In summary, the observed changes in laryngeal muscles showing fiber-type grouping are presumably due to subclinical RLN, and are likely to be due to multiple pathophysiological mechanisms, including selective denervation of 2x muscle fibers and their reinnervation and conversion into 2a or slow fibers, corruption of specific neural impulse patterns that regulate specific muscle fiber types, loss of muscle fibers, and compensatory hypertrophy.
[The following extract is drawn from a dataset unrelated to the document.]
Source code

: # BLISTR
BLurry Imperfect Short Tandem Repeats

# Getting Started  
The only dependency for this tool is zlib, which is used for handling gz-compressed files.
From the changes in properties of muscle fibers we observed in laryngeal muscles of horses with subclinical RLN, one could use basic principles to predict the fiber-type characteristics in equine laryngeal muscles with frank RLN. With further denervation, 2x fiber loss and conversion to 2a or slow fibers will be complete, and both types of surviving fibers will hypertrophy even further. When denervation progresses to the extent that surviving nerve fibers can no longer maintain a functionally adequate population of muscle fibers, regenerative myogenesis will be stimulated (Shinners et al. 2006), and many muscle fibers will become chronically denervated and will undergo drastic atrophy. Denervated fibers are likely to express multiple MyHCs, including embryonic and fetal/developmental isoforms (Jakubiec-Puka et al. 1990; Janmot and d'Albis 1994; Shinners et al. 2006). Some of the predicted characteristics—hypertrophy of fast and slow fibers and presence of atrophic fibers—have already been observed in muscles with overt RLN using standard histochemistry (Adreani et al. 2006). These authors identified the surviving fast fibers as type 2b. Our results suggest that they should be type 2a.